Work request
Using the data that follows, return exactly the lines from the one that contains "Durante o período" through the one that contains "- RF09: O sistema", ends included.

╭─ Entries provided

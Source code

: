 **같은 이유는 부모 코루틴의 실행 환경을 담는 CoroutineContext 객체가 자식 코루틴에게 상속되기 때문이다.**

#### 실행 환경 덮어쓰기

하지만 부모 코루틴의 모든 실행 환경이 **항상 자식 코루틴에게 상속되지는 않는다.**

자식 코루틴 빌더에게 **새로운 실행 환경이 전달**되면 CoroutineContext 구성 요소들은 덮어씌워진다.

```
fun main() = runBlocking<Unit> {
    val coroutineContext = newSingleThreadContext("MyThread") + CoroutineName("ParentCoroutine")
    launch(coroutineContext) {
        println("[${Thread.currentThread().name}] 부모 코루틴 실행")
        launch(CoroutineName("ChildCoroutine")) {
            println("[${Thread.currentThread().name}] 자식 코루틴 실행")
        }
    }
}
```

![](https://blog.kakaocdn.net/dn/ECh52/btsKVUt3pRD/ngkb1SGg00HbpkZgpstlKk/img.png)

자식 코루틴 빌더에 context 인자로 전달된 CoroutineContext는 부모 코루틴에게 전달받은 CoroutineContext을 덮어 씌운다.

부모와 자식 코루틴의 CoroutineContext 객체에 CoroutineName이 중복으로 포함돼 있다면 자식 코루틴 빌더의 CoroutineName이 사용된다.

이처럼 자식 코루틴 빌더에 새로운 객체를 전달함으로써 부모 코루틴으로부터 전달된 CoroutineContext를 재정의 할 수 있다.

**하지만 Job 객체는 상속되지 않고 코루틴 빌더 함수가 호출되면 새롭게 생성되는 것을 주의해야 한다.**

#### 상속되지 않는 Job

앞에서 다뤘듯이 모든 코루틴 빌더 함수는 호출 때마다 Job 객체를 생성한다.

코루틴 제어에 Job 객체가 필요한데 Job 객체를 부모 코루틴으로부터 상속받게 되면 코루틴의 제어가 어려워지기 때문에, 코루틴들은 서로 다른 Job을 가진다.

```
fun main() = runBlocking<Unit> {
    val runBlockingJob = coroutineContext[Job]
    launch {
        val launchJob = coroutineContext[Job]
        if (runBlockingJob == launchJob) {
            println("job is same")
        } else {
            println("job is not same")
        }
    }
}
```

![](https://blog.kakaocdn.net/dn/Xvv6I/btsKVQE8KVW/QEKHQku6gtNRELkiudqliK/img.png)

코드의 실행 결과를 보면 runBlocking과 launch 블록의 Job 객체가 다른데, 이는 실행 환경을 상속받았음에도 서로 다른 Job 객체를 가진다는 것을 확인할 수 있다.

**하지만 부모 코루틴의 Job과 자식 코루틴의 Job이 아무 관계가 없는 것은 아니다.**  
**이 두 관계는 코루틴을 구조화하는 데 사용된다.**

╰─
╭─ Entries provided

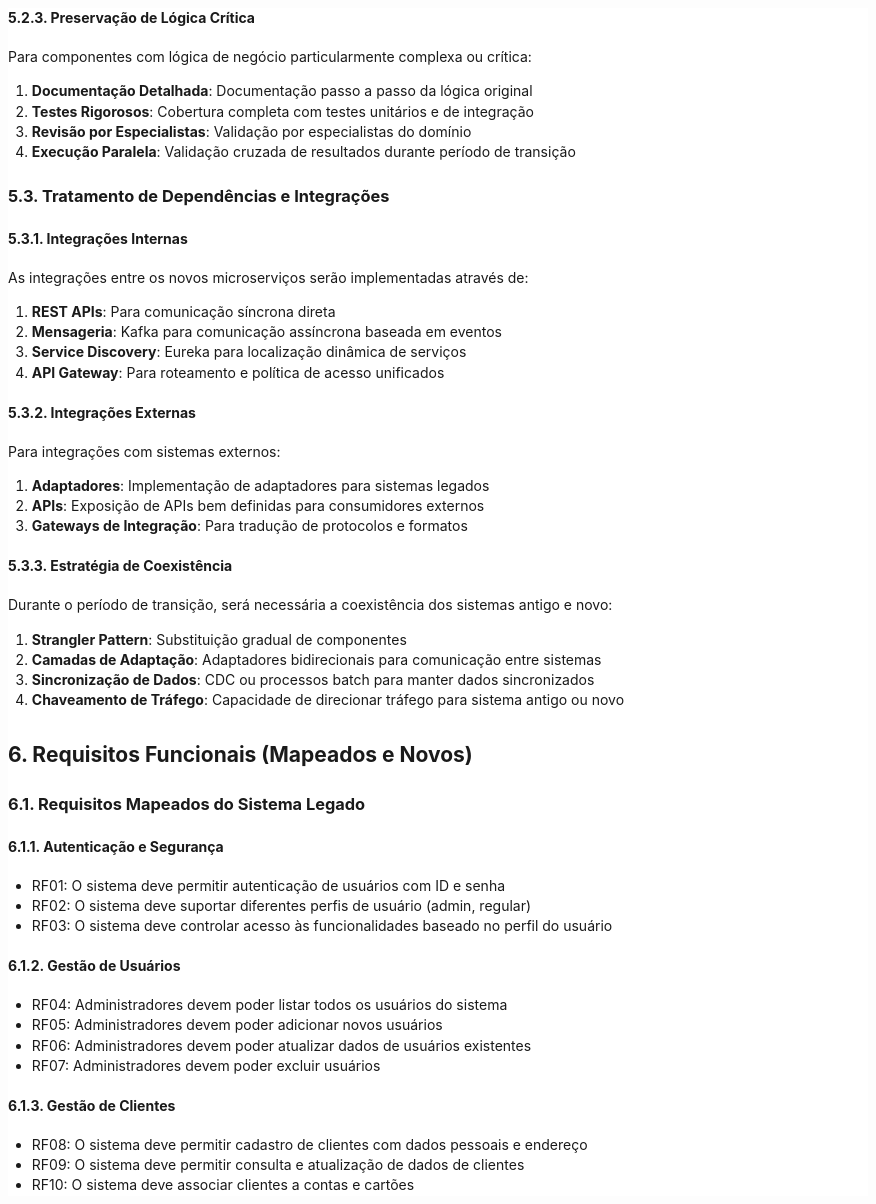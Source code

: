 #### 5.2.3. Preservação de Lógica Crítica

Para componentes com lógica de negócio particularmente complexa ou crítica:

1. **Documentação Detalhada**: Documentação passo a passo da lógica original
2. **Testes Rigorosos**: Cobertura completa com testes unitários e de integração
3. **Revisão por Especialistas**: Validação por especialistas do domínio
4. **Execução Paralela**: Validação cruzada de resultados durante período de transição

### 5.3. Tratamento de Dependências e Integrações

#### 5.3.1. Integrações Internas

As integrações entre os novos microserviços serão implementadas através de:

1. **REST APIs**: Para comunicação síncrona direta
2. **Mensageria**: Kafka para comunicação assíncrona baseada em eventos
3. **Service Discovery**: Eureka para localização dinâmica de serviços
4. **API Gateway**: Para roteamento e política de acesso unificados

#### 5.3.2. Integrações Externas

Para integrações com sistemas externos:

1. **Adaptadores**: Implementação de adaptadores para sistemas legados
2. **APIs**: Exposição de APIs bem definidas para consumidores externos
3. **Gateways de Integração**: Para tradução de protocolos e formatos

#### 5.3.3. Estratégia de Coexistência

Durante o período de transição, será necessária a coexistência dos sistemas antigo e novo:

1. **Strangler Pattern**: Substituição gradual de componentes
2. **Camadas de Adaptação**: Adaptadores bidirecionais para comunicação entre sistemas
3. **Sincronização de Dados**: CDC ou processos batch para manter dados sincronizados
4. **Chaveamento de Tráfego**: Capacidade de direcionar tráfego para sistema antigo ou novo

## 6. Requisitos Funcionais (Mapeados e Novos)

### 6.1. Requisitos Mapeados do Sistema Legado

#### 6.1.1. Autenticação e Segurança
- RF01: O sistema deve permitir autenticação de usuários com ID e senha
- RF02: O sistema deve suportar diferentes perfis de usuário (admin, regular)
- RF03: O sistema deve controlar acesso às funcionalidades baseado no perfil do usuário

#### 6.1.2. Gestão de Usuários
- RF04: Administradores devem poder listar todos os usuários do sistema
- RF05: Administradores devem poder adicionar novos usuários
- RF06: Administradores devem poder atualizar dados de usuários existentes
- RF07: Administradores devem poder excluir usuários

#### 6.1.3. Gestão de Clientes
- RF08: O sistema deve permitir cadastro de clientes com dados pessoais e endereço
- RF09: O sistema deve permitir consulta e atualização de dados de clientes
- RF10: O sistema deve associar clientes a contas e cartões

╰─

Task output
Durante o período de transição, será necessária a coexistência dos sistemas antigo e novo:

1. **Strangler Pattern**: Substituição gradual de componentes
2. **Camadas de Adaptação**: Adaptadores bidirecionais para comunicação entre sistemas
3. **Sincronização de Dados**: CDC ou processos batch para manter dados sincronizados
4. **Chaveamento de Tráfego**: Capacidade de direcionar tráfego para sistema antigo ou novo

## 6. Requisitos Funcionais (Mapeados e Novos)

### 6.1. Requisitos Mapeados do Sistema Legado

#### 6.1.1. Autenticação e Segurança
- RF01: O sistema deve permitir autenticação de usuários com ID e senha
- RF02: O sistema deve suportar diferentes perfis de usuário (admin, regular)
- RF03: O sistema deve controlar acesso às funcionalidades baseado no perfil do usuário

#### 6.1.2. Gestão de Usuários
- RF04: Administradores devem poder listar todos os usuários do sistema
- RF05: Administradores devem poder adicionar novos usuários
- RF06: Administradores devem poder atualizar dados de usuários existentes
- RF07: Administradores devem poder excluir usuários

#### 6.1.3. Gestão de Clientes
- RF08: O sistema deve permitir cadastro de clientes com dados pessoais e endereço
- RF09: O sistema deve permitir consulta e atualização de dados de clientes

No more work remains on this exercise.